Lucien dropped by Karen’s efficiency apartment the day before she was due to leave for New York. His plan was simple. He would invite her to take a drive with him to Lake Saltonstall that morning for a picnic, saying that they’d be back before nightfall. If Karen said that she couldn’t for any reason, then Lucien would invite her for a quick goodbye drink later that evening, which he was sure she would’ve said yes to. Anyway, the final purpose was the same – to be alone with Karen either at a remote picnic site or inside his car before she was due to leave.

Karen said yes to the picnic.

They set off at around 11:00 a.m. He drove at a steady pace, and the ride to the isolated location he’d chosen by the lake took just under twenty-five minutes. But this time Lucien didn’t subdue his victim inside his car. There was no surprise attack. No needle to the neck. Lucien did actually prepare a picnic, with sandwiches, salads, fruit, donuts, chocolates, beer and champagne.

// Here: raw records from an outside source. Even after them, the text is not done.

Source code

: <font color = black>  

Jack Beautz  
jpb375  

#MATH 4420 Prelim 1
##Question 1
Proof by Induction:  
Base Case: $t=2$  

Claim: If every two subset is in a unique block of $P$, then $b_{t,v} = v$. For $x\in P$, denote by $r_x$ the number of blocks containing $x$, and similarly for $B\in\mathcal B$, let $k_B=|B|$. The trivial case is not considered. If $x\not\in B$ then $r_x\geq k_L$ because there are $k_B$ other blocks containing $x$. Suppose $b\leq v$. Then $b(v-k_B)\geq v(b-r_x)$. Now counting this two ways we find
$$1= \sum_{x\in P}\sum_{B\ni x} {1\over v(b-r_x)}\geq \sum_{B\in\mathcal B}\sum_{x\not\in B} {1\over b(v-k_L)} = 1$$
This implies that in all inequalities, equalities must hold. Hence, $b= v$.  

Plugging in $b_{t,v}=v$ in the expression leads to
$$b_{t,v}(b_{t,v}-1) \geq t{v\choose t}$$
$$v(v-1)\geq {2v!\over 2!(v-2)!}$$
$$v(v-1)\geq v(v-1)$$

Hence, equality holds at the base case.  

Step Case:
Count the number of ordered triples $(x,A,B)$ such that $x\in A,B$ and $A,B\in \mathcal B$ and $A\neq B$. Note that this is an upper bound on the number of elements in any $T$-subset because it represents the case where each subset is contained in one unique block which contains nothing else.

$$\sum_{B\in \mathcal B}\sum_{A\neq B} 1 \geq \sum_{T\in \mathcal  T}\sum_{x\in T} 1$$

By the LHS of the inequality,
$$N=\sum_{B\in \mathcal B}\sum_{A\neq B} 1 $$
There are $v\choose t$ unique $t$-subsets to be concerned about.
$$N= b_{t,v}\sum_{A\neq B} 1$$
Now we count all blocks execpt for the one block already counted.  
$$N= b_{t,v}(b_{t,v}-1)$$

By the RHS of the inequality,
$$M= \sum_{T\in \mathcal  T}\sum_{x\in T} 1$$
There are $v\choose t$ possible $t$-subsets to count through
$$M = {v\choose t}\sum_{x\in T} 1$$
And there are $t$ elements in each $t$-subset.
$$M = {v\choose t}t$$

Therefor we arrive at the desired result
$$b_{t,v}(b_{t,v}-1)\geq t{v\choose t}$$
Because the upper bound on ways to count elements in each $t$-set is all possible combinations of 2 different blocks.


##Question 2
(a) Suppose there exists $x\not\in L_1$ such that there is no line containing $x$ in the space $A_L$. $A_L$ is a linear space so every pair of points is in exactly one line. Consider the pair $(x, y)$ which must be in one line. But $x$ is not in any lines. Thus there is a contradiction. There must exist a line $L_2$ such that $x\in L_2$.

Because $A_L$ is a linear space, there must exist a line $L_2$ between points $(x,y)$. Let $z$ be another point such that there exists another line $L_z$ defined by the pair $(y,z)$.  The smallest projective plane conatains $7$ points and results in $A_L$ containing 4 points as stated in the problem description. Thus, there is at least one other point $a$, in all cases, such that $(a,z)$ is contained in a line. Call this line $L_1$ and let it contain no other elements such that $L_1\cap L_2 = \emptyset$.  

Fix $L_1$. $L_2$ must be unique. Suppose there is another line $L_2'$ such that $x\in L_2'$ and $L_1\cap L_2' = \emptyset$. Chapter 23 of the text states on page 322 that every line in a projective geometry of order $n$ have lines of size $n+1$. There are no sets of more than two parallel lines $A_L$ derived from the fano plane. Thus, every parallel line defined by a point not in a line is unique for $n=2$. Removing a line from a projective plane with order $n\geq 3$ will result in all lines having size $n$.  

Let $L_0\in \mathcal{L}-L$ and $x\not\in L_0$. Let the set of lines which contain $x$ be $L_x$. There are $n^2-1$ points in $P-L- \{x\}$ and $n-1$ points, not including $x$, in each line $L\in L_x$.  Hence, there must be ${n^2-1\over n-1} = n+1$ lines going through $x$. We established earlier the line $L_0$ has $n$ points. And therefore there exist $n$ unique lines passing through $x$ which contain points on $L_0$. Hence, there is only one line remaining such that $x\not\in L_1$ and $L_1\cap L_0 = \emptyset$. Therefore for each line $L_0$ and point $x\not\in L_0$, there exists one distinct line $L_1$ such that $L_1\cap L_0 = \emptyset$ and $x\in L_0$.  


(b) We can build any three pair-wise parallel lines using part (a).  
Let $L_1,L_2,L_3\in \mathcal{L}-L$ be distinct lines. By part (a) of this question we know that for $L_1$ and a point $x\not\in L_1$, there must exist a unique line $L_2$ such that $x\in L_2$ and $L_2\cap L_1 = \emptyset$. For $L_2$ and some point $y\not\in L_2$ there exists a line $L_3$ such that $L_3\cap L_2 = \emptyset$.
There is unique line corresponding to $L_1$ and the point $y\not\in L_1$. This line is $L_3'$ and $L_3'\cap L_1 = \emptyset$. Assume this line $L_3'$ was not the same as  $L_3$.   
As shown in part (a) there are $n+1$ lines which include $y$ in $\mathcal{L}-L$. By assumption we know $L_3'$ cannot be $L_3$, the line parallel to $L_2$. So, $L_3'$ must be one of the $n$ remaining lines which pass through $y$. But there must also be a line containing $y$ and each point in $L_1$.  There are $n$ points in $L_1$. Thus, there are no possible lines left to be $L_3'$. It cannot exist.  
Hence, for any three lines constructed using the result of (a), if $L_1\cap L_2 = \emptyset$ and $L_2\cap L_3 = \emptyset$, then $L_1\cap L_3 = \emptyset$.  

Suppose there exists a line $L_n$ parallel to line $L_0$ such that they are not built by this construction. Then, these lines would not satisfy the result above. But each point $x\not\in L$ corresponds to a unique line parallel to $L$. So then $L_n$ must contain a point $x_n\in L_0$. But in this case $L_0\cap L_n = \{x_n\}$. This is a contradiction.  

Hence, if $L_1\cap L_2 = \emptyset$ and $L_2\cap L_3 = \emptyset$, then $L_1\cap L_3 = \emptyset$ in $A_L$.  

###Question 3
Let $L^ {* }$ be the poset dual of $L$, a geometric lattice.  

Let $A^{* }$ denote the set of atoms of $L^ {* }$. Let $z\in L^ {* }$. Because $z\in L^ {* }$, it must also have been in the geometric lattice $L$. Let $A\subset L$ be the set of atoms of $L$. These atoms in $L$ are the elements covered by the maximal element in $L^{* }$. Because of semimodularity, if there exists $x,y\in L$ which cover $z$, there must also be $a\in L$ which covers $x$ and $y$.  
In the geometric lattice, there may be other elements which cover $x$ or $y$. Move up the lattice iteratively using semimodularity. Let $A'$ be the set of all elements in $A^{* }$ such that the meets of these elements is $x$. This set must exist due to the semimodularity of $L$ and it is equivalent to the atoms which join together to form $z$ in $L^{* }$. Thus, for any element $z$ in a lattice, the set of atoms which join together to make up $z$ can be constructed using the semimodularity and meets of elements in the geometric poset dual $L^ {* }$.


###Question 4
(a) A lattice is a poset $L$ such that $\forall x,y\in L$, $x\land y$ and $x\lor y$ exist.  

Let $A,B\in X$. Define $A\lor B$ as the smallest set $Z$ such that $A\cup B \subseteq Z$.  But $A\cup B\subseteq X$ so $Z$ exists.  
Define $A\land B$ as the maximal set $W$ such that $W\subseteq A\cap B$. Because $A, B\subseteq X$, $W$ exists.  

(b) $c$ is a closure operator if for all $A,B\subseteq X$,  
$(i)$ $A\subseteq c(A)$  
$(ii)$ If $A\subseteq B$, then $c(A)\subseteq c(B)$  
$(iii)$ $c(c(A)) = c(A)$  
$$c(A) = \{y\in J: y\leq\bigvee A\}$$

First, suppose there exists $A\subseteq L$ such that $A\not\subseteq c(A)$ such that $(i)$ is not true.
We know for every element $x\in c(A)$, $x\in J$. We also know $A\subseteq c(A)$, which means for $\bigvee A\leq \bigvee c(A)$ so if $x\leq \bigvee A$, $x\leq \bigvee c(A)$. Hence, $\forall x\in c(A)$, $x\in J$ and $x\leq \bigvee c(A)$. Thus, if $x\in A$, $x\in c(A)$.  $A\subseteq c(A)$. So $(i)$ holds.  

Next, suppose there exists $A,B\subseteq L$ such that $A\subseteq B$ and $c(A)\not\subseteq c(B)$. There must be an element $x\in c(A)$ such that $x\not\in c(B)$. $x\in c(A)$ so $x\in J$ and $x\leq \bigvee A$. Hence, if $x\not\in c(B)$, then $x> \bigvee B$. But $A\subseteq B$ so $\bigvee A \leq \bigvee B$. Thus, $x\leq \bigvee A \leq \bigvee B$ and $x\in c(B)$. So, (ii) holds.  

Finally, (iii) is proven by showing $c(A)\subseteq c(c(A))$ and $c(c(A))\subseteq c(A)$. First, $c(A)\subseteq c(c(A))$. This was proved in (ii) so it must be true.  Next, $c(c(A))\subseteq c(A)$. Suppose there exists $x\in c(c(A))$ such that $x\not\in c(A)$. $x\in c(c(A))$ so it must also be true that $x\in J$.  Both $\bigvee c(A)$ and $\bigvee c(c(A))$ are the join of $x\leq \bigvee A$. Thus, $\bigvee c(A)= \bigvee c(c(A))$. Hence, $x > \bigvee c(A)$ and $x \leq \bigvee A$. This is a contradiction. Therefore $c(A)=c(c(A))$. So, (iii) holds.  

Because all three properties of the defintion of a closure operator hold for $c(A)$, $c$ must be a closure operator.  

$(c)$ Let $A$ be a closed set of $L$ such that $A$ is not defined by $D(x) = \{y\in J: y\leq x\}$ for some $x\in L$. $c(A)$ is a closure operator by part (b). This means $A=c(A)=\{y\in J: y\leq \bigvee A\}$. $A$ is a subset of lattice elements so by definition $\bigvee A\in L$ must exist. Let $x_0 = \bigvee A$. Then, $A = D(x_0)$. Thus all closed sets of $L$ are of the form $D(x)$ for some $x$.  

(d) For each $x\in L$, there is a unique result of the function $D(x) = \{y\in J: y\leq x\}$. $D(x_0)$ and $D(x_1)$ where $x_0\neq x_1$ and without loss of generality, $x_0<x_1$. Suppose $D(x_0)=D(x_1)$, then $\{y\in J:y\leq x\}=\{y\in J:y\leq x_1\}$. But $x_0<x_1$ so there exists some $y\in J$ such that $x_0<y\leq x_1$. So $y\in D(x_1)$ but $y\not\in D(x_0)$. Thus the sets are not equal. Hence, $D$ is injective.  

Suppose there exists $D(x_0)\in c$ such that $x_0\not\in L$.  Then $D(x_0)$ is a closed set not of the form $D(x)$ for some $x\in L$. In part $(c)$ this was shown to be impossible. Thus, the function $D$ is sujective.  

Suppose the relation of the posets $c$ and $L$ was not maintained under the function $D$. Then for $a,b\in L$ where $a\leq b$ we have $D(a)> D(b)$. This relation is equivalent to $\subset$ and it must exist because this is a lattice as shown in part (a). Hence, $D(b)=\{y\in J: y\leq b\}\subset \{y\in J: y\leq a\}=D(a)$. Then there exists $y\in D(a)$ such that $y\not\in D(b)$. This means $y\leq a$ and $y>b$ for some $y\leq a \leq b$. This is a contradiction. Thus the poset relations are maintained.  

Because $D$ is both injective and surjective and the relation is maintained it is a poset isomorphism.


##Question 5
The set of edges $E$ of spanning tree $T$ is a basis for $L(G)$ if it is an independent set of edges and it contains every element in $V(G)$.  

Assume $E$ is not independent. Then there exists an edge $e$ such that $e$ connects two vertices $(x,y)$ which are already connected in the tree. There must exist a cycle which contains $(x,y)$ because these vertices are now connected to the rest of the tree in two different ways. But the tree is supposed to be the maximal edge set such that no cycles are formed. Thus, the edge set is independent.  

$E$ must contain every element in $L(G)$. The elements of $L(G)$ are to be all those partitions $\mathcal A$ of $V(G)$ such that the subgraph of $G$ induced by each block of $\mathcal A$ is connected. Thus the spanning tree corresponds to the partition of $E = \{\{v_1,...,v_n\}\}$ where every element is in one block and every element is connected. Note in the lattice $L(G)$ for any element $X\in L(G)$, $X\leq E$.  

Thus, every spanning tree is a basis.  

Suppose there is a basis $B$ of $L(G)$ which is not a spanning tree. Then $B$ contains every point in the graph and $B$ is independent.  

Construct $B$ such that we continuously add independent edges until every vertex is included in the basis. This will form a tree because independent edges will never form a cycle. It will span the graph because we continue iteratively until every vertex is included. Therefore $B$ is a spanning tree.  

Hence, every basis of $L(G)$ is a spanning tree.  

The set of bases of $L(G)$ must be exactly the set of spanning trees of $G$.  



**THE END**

They ate, drank and laughed like a couple of best friends. It was only when Lucien poured the last of the champagne into Karen’s glass that he added enough sedative to throw her into a deep, dreamless sleep for at least an hour.

It took less than five minutes for the drug to work.

When Karen reopened her eyes, there was no more picnic, no more outdoors. She came to very slowly, and the first thing she realized was that her head ached with such ferocity, it felt like an animal was inside her skull, clawing at her brain.